Task prompt: Find every line below with the word "Manifest". Then give only how many there are.

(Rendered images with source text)
.....

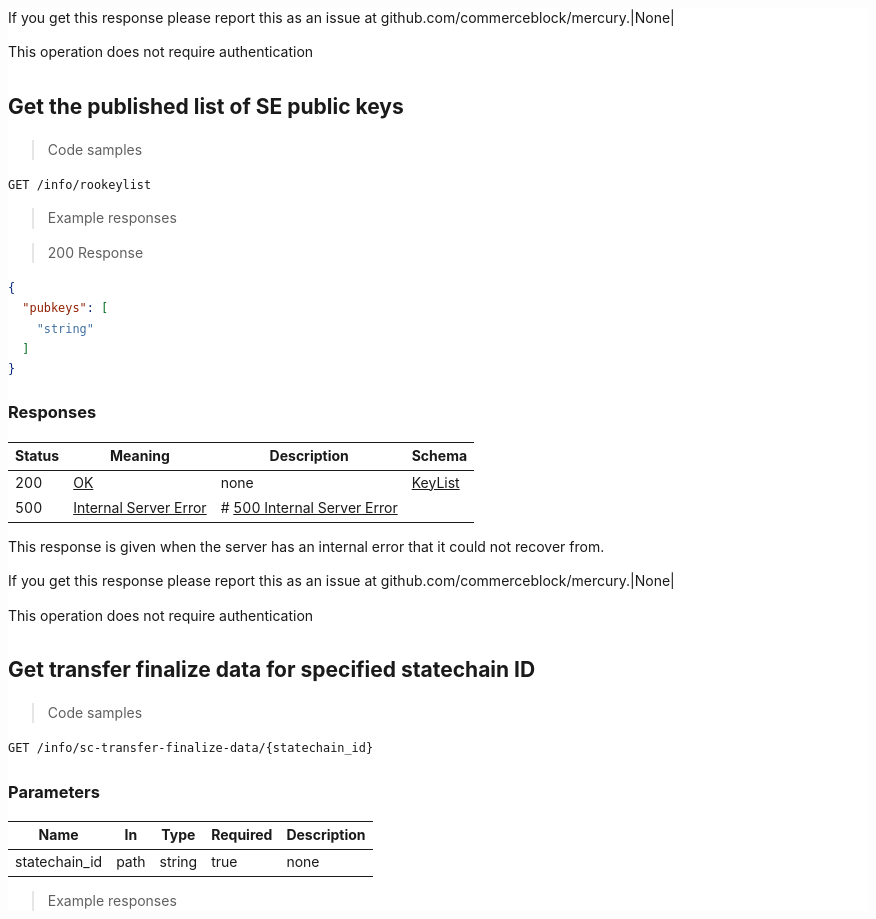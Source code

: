 If you get this response please report this as an issue at github.com/commerceblock/mercury.|None|

<aside class="success">
This operation does not require authentication
</aside>

## Get the published list of SE public keys

<a id="opIdutil_get_key_list"></a>

> Code samples

`GET /info/rookeylist`

> Example responses

> 200 Response

```json
{
  "pubkeys": [
    "string"
  ]
}
```

<h3 id="get-the-published-list-of-se-public-keys-responses">Responses</h3>

|Status|Meaning|Description|Schema|
|---|---|---|---|
|200|[OK](https://tools.ietf.org/html/rfc7231#section-6.3.1)|none|[KeyList](#schemakeylist)|
|500|[Internal Server Error](https://tools.ietf.org/html/rfc7231#section-6.6.1)|# [500 Internal Server Error](https://developer.mozilla.org/en-US/docs/Web/HTTP/Status/500)
This response is given when the server has an internal error that it could not recover from.

If you get this response please report this as an issue at github.com/commerceblock/mercury.|None|

<aside class="success">
This operation does not require authentication
</aside>

## Get transfer finalize data for specified statechain ID

<a id="opIdutil_get_sc_transfer_finalize_data"></a>

> Code samples

`GET /info/sc-transfer-finalize-data/{statechain_id}`

<h3 id="get-transfer-finalize-data-for-specified-statechain-id-parameters">Parameters</h3>

|Name|In|Type|Required|Description|
|---|---|---|---|---|
|statechain_id|path|string|true|none|

> Example responses
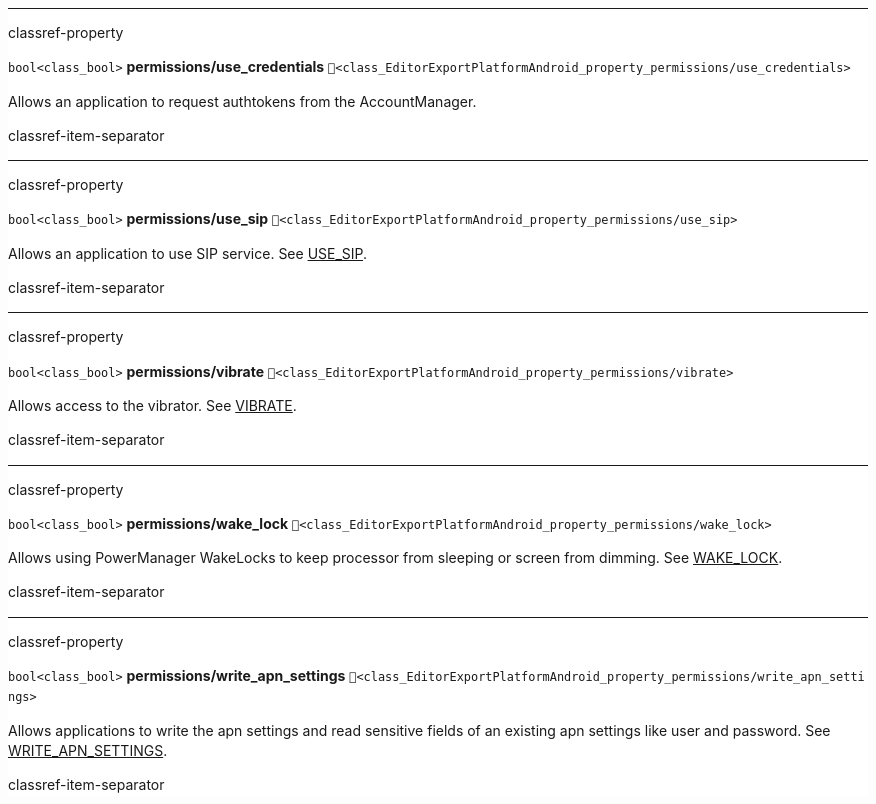 ------------------------------------------------------------------------

classref-property

`bool<class_bool>` **permissions/use\_credentials**
`🔗<class_EditorExportPlatformAndroid_property_permissions/use_credentials>`

Allows an application to request authtokens from the AccountManager.

classref-item-separator

------------------------------------------------------------------------

classref-property

`bool<class_bool>` **permissions/use\_sip**
`🔗<class_EditorExportPlatformAndroid_property_permissions/use_sip>`

Allows an application to use SIP service. See
[USE\_SIP](https://developer.android.com/reference/android/Manifest.permission#USE_SIP).

classref-item-separator

------------------------------------------------------------------------

classref-property

`bool<class_bool>` **permissions/vibrate**
`🔗<class_EditorExportPlatformAndroid_property_permissions/vibrate>`

Allows access to the vibrator. See
[VIBRATE](https://developer.android.com/reference/android/Manifest.permission#VIBRATE).

classref-item-separator

------------------------------------------------------------------------

classref-property

`bool<class_bool>` **permissions/wake\_lock**
`🔗<class_EditorExportPlatformAndroid_property_permissions/wake_lock>`

Allows using PowerManager WakeLocks to keep processor from sleeping or
screen from dimming. See
[WAKE\_LOCK](https://developer.android.com/reference/android/Manifest.permission#WAKE_LOCK).

classref-item-separator

------------------------------------------------------------------------

classref-property

`bool<class_bool>` **permissions/write\_apn\_settings**
`🔗<class_EditorExportPlatformAndroid_property_permissions/write_apn_settings>`

Allows applications to write the apn settings and read sensitive fields
of an existing apn settings like user and password. See
[WRITE\_APN\_SETTINGS](https://developer.android.com/reference/android/Manifest.permission#WRITE_APN_SETTINGS).

classref-item-separator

.....

Result for this task: 4